Task to carry out » Note each line in the data holding the string "https" and report it.

Data extract »
Segment Open
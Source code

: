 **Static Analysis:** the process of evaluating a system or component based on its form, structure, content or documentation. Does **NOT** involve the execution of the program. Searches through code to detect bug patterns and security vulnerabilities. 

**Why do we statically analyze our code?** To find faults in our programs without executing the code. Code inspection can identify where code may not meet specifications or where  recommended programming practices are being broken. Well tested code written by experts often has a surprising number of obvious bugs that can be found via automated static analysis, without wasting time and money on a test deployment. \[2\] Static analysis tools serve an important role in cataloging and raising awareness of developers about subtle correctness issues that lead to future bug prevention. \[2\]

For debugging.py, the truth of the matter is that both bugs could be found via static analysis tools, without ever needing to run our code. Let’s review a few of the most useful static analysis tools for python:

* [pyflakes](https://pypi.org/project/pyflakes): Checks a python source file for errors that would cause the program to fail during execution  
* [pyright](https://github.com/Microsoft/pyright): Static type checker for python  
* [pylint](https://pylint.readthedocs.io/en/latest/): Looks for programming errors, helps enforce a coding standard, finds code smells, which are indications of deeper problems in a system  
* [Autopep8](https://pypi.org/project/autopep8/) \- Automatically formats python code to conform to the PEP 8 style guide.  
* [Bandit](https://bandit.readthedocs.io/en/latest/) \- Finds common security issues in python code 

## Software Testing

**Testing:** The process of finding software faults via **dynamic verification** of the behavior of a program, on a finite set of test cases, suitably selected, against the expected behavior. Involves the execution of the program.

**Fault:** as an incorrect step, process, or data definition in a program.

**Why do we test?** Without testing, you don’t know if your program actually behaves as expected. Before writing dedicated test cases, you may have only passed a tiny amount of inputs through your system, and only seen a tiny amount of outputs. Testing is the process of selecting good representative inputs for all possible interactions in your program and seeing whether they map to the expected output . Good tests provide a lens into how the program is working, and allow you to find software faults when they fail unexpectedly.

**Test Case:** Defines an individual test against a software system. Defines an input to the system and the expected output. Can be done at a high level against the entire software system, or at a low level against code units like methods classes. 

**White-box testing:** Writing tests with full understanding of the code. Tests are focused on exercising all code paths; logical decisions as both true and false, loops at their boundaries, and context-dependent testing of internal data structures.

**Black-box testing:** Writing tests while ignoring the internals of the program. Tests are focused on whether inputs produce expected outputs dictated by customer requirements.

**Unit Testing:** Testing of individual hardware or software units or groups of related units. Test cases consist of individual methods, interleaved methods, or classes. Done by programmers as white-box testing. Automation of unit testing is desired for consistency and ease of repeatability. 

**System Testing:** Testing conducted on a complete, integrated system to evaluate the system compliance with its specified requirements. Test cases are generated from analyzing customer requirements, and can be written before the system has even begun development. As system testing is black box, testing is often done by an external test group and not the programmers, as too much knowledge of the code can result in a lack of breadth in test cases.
Segment Closed
Answer box »
* [pyflakes](https://pypi.org/project/pyflakes): Checks a python source file for errors that would cause the program to fail during execution  
* [pyright](https://github.com/Microsoft/pyright): Static type checker for python  
* [pylint](https://pylint.readthedocs.io/en/latest/): Looks for programming errors, helps enforce a coding standard, finds code smells, which are indications of deeper problems in a system  
* [Autopep8](https://pypi.org/project/autopep8/) \- Automatically formats python code to conform to the PEP 8 style guide.  
* [Bandit](https://bandit.readthedocs.io/en/latest/) \- Finds common security issues in python code 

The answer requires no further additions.